# Exercise prompt
Extract all lines from the data beneath that include the word "used".

Records drawn from a dataset:

- - - -

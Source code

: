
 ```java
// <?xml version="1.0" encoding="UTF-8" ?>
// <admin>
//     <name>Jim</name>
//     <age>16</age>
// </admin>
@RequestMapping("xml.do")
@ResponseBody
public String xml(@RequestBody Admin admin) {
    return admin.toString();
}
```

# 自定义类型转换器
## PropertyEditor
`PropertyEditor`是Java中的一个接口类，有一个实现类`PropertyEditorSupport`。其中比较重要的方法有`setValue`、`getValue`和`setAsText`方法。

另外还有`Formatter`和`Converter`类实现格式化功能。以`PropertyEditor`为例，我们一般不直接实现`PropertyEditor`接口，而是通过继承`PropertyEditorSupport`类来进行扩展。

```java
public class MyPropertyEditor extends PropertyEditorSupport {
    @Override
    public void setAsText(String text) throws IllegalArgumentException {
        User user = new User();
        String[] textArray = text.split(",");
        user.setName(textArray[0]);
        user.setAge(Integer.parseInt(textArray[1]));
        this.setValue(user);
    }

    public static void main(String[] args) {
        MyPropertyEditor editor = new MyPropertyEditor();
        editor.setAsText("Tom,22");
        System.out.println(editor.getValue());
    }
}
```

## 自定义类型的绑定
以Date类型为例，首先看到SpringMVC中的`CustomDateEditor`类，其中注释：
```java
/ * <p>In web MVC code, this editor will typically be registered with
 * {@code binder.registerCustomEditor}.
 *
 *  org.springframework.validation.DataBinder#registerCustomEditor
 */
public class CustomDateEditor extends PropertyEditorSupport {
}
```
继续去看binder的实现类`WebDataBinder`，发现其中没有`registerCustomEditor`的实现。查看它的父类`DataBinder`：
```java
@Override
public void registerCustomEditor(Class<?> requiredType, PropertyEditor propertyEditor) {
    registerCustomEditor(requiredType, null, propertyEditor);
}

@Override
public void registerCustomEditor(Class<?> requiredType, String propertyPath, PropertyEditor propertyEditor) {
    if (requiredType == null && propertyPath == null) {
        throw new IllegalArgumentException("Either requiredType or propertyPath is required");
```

- - - -

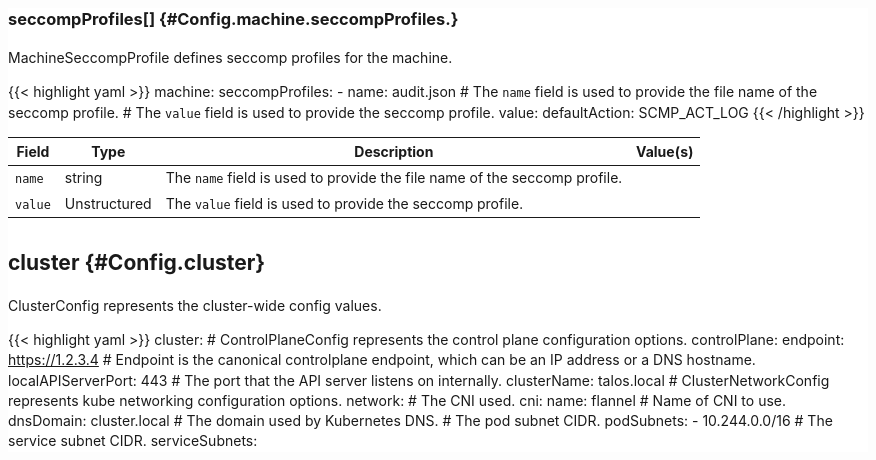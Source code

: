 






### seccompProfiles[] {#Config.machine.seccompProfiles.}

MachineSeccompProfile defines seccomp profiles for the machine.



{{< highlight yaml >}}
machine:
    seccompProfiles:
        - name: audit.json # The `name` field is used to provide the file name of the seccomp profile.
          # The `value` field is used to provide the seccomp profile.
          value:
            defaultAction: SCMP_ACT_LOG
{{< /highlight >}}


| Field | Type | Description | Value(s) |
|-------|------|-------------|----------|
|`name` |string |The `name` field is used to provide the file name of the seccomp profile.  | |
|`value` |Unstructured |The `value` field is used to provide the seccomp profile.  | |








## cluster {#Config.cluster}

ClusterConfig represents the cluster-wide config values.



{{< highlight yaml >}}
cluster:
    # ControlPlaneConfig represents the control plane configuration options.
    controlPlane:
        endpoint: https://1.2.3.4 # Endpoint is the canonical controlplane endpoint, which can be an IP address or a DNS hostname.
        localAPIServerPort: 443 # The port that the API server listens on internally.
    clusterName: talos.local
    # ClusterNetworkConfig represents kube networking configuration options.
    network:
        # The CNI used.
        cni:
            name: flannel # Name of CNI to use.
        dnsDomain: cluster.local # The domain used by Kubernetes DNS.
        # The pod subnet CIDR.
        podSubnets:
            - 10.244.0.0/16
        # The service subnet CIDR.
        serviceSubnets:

- - - -

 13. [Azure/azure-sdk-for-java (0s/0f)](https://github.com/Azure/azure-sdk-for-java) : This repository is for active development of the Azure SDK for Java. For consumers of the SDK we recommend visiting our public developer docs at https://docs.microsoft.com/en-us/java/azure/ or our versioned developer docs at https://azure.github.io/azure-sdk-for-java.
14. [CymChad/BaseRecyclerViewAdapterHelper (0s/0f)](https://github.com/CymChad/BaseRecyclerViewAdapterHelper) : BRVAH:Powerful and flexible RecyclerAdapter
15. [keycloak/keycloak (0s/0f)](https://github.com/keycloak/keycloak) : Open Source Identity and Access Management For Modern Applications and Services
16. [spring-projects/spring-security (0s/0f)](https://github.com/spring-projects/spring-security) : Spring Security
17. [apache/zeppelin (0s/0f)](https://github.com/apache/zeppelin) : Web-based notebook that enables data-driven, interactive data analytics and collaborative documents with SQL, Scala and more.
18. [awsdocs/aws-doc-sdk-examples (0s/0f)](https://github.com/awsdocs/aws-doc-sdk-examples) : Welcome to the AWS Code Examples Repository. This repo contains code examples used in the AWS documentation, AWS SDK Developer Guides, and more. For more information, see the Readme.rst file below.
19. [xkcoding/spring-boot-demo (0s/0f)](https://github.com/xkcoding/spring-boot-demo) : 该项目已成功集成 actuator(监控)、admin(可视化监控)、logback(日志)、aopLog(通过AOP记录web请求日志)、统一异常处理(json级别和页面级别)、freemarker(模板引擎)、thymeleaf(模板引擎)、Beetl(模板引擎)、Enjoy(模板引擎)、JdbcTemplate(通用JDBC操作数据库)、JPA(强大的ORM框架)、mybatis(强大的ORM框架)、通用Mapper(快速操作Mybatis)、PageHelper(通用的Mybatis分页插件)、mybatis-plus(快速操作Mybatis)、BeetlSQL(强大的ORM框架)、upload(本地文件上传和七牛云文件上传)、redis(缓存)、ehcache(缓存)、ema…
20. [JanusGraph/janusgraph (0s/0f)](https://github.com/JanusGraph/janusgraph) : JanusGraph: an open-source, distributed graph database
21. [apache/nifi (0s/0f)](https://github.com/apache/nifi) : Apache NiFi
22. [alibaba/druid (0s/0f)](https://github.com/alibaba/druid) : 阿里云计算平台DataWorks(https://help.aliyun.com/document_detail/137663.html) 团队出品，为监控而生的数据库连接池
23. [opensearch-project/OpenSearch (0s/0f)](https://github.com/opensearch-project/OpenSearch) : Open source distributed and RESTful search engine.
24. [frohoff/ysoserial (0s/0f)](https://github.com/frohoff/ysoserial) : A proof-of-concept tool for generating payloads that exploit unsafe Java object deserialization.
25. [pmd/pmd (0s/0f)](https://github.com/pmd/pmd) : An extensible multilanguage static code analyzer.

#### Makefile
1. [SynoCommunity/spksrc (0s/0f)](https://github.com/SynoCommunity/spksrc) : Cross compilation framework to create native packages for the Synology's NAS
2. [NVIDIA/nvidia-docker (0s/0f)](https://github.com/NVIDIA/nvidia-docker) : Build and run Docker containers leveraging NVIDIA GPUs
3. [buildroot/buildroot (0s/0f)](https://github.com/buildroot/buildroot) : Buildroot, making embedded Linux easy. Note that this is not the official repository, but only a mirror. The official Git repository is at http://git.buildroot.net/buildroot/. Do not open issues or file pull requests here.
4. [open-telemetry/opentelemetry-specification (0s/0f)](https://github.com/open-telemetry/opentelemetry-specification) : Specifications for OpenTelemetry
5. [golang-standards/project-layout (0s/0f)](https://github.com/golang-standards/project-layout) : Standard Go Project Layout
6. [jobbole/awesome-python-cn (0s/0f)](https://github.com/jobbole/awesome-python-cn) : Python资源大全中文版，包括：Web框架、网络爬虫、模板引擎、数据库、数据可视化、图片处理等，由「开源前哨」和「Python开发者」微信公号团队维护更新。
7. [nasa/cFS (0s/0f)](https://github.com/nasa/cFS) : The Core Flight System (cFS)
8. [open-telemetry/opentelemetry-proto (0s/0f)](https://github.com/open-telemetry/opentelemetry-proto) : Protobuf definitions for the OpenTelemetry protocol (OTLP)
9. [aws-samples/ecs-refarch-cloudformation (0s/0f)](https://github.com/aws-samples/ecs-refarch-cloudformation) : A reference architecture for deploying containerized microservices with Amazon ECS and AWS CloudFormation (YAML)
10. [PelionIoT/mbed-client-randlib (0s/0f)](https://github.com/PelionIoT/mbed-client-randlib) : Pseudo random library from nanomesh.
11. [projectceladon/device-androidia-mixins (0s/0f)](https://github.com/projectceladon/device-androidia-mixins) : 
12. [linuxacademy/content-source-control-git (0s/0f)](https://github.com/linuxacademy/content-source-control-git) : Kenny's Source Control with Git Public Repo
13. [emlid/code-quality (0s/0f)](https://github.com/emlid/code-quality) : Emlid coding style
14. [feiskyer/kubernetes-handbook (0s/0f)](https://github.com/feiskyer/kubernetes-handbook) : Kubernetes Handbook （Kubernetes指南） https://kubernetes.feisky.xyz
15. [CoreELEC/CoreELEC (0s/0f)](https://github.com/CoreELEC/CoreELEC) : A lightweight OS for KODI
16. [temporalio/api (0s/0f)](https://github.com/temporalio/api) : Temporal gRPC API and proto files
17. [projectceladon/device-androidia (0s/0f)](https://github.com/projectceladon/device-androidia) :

- - - -

# Answer box
        - name: audit.json # The `name` field is used to provide the file name of the seccomp profile.
          # The `value` field is used to provide the seccomp profile.
|`name` |string |The `name` field is used to provide the file name of the seccomp profile.  | |
|`value` |Unstructured |The `value` field is used to provide the seccomp profile.  | |
        # The CNI used.
        dnsDomain: cluster.local # The domain used by Kubernetes DNS.
18. [awsdocs/aws-doc-sdk-examples (0s/0f)](https://github.com/awsdocs/aws-doc-sdk-examples) : Welcome to the AWS Code Examples Repository. This repo contains code examples used in the AWS documentation, AWS SDK Developer Guides, and more. For more information, see the Readme.rst file below.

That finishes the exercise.